I repeat, however, that private sittings have been extremely rare over the years. That that has been so is evidence of the determination of successive Governments to uphold the principles to which the noble Lord, Lord Franks, lent his name—of openness, fairness and impartiality in public inquiries. Those are principles to which this Government strongly adhere. But the fact that there have been rare cases of private hearings, and that there is one now currently in hand, reinforces the Government's belief that there has to be some provision in this Bill for such cases. It was those rare cases that were in the Government's mind when they tabled their amendment to the Bill in another place.

Essentially, that amendment had the effect that, while oral evidence at inquiries must be heard in public and documentary evidence must be open to public inspection, the Secretary of State may direct the hearing of evidence in private if he believes that the disclosure of information would be contrary to the national interest by affecting national security adversely, or by harming the security of premises or property. It is that latter provision that is of interest in the context of the Canvey inquiry. If this Bill were already law, it would he possible to invoke the provision, quite rightly, for a private hearing of the security issues at Canvey. However, in that context, I should add that the term "the national interest" is a stiff test which means that privacy will never be able to be lightly invoked.

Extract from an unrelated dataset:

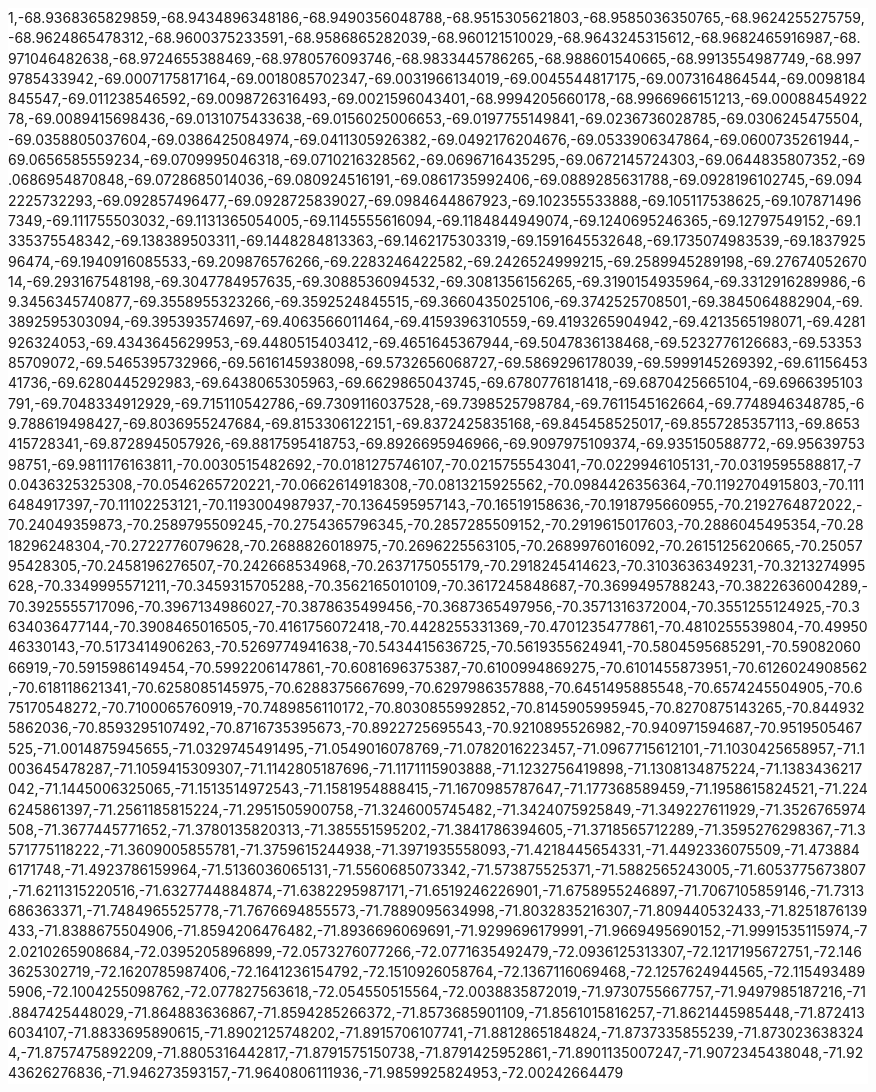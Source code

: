 1,-68.9368365829859,-68.9434896348186,-68.9490356048788,-68.9515305621803,-68.9585036350765,-68.9624255275759,-68.9624865478312,-68.9600375233591,-68.9586865282039,-68.960121510029,-68.9643245315612,-68.9682465916987,-68.971046482638,-68.9724655388469,-68.9780576093746,-68.9833445786265,-68.988601540665,-68.9913554987749,-68.9979785433942,-69.0007175817164,-69.0018085702347,-69.0031966134019,-69.0045544817175,-69.0073164864544,-69.0098184845547,-69.011238546592,-69.0098726316493,-69.0021596043401,-68.9994205660178,-68.9966966151213,-69.0008845492278,-69.0089415698436,-69.0131075433638,-69.0156025006653,-69.0197755149841,-69.0236736028785,-69.0306245475504,-69.0358805037604,-69.0386425084974,-69.0411305926382,-69.0492176204676,-69.0533906347864,-69.0600735261944,-69.0656585559234,-69.0709995046318,-69.0710216328562,-69.0696716435295,-69.0672145724303,-69.0644835807352,-69.0686954870848,-69.0728685014036,-69.080924516191,-69.0861735992406,-69.0889285631788,-69.0928196102745,-69.0942225732293,-69.092857496477,-69.0928725839027,-69.0984644867923,-69.102355533888,-69.105117538625,-69.1078714967349,-69.111755503032,-69.1131365054005,-69.1145555616094,-69.1184844949074,-69.1240695246365,-69.12797549152,-69.1335375548342,-69.138389503311,-69.1448284813363,-69.1462175303319,-69.1591645532648,-69.1735074983539,-69.183792596474,-69.1940916085533,-69.209876576266,-69.2283246422582,-69.2426524999215,-69.2589945289198,-69.2767405267014,-69.293167548198,-69.3047784957635,-69.3088536094532,-69.3081356156265,-69.3190154935964,-69.3312916289986,-69.3456345740877,-69.3558955323266,-69.3592524845515,-69.3660435025106,-69.3742525708501,-69.3845064882904,-69.3892595303094,-69.395393574697,-69.4063566011464,-69.4159396310559,-69.4193265904942,-69.4213565198071,-69.4281926324053,-69.4343645629953,-69.4480515403412,-69.4651645367944,-69.5047836138468,-69.5232776126683,-69.5335385709072,-69.5465395732966,-69.5616145938098,-69.5732656068727,-69.5869296178039,-69.5999145269392,-69.6115645341736,-69.6280445292983,-69.6438065305963,-69.6629865043745,-69.6780776181418,-69.6870425665104,-69.6966395103791,-69.7048334912929,-69.715110542786,-69.7309116037528,-69.7398525798784,-69.7611545162664,-69.7748946348785,-69.788619498427,-69.8036955247684,-69.8153306122151,-69.8372425835168,-69.845458525017,-69.8557285357113,-69.8653415728341,-69.8728945057926,-69.8817595418753,-69.8926695946966,-69.9097975109374,-69.935150588772,-69.9563975398751,-69.9811176163811,-70.0030515482692,-70.0181275746107,-70.0215755543041,-70.0229946105131,-70.0319595588817,-70.0436325325308,-70.0546265720221,-70.0662614918308,-70.0813215925562,-70.0984426356364,-70.1192704915803,-70.1116484917397,-70.11102253121,-70.1193004987937,-70.1364595957143,-70.16519158636,-70.1918795660955,-70.2192764872022,-70.24049359873,-70.2589795509245,-70.2754365796345,-70.2857285509152,-70.2919615017603,-70.2886045495354,-70.2818296248304,-70.2722776079628,-70.2688826018975,-70.2696225563105,-70.2689976016092,-70.2615125620665,-70.2505795428305,-70.2458196276507,-70.242668534968,-70.2637175055179,-70.2918245414623,-70.3103636349231,-70.3213274995628,-70.3349995571211,-70.3459315705288,-70.3562165010109,-70.3617245848687,-70.3699495788243,-70.3822636004289,-70.3925555717096,-70.3967134986027,-70.3878635499456,-70.3687365497956,-70.3571316372004,-70.3551255124925,-70.3634036477144,-70.3908465016505,-70.4161756072418,-70.4428255331369,-70.4701235477861,-70.4810255539804,-70.4995046330143,-70.5173414906263,-70.5269774941638,-70.5434415636725,-70.5619355624941,-70.5804595685291,-70.5908206066919,-70.5915986149454,-70.5992206147861,-70.6081696375387,-70.6100994869275,-70.6101455873951,-70.6126024908562,-70.618118621341,-70.6258085145975,-70.6288375667699,-70.6297986357888,-70.6451495885548,-70.6574245504905,-70.675170548272,-70.7100065760919,-70.7489856110172,-70.8030855992852,-70.8145905995945,-70.8270875143265,-70.8449325862036,-70.8593295107492,-70.8716735395673,-70.8922725695543,-70.9210895526982,-70.940971594687,-70.9519505467525,-71.0014875945655,-71.0329745491495,-71.0549016078769,-71.0782016223457,-71.0967715612101,-71.1030425658957,-71.1003645478287,-71.1059415309307,-71.1142805187696,-71.1171115903888,-71.1232756419898,-71.1308134875224,-71.1383436217042,-71.1445006325065,-71.1513514972543,-71.1581954888415,-71.1670985787647,-71.177368589459,-71.1958615824521,-71.2246245861397,-71.2561185815224,-71.2951505900758,-71.3246005745482,-71.3424075925849,-71.349227611929,-71.3526765974508,-71.3677445771652,-71.3780135820313,-71.385551595202,-71.3841786394605,-71.3718565712289,-71.3595276298367,-71.3571775118222,-71.3609005855781,-71.3759615244938,-71.3971935558093,-71.4218445654331,-71.4492336075509,-71.4738846171748,-71.4923786159964,-71.5136036065131,-71.5560685073342,-71.573875525371,-71.5882565243005,-71.6053775673807,-71.6211315220516,-71.6327744884874,-71.6382295987171,-71.6519246226901,-71.6758955246897,-71.7067105859146,-71.7313686363371,-71.7484965525778,-71.7676694855573,-71.7889095634998,-71.8032835216307,-71.809440532433,-71.8251876139433,-71.8388675504906,-71.8594206476482,-71.8936696069691,-71.9299696179991,-71.9669495690152,-71.9991535115974,-72.0210265908684,-72.0395205896899,-72.0573276077266,-72.0771635492479,-72.0936125313307,-72.1217195672751,-72.1463625302719,-72.1620785987406,-72.1641236154792,-72.1510926058764,-72.1367116069468,-72.1257624944565,-72.1154934895906,-72.1004255098762,-72.077827563618,-72.054550515564,-72.0038835872019,-71.9730755667757,-71.9497985187216,-71.8847425448029,-71.864883636867,-71.8594285266372,-71.8573685901109,-71.8561015816257,-71.8621445985448,-71.8724136034107,-71.8833695890615,-71.8902125748202,-71.8915706107741,-71.8812865184824,-71.8737335855239,-71.8730236383244,-71.8757475892209,-71.8805316442817,-71.8791575150738,-71.8791425952861,-71.8901135007247,-71.9072345438048,-71.9243626276836,-71.946273593157,-71.9640806111936,-71.9859925824953,-72.00242664479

The Bill represents a reaffirmation in statutory form of the important principle that the proceedings of planning inquiries should be public. It is a principle to which Governments of both main parties have subscribed and to which this Government give their wholehearted support. But at the same time, the Bill allows for the very exceptional case where privacy is essential. That makes the Bill a thoroughly commendable working instrument, and the Government are therefore very content that it should be read a second time.

2.59 p.m.

Lord Sandford

My Lords, I am grateful to noble Lords who have spoken in this short debate and for the welcome they have given the Bill. It was useful that my noble friend Lord Avon was able to give an example of the need to have the exception that has been incorporated in the measure, and I hope that served to illustrate the kind of case about which the noble Baroness was asking. I shall read, if I may, the re- marks of the noble Lord on the Liberal Benches on the point that he raised. I do not think that the noble Lord, Lord Beaumont of Whitley, was claiming that the point involved an amendment to the Bill; nevertheless, it is of interest in connection with it.

On Question, Bill read a second time, and committed to a Committee of the Whole House.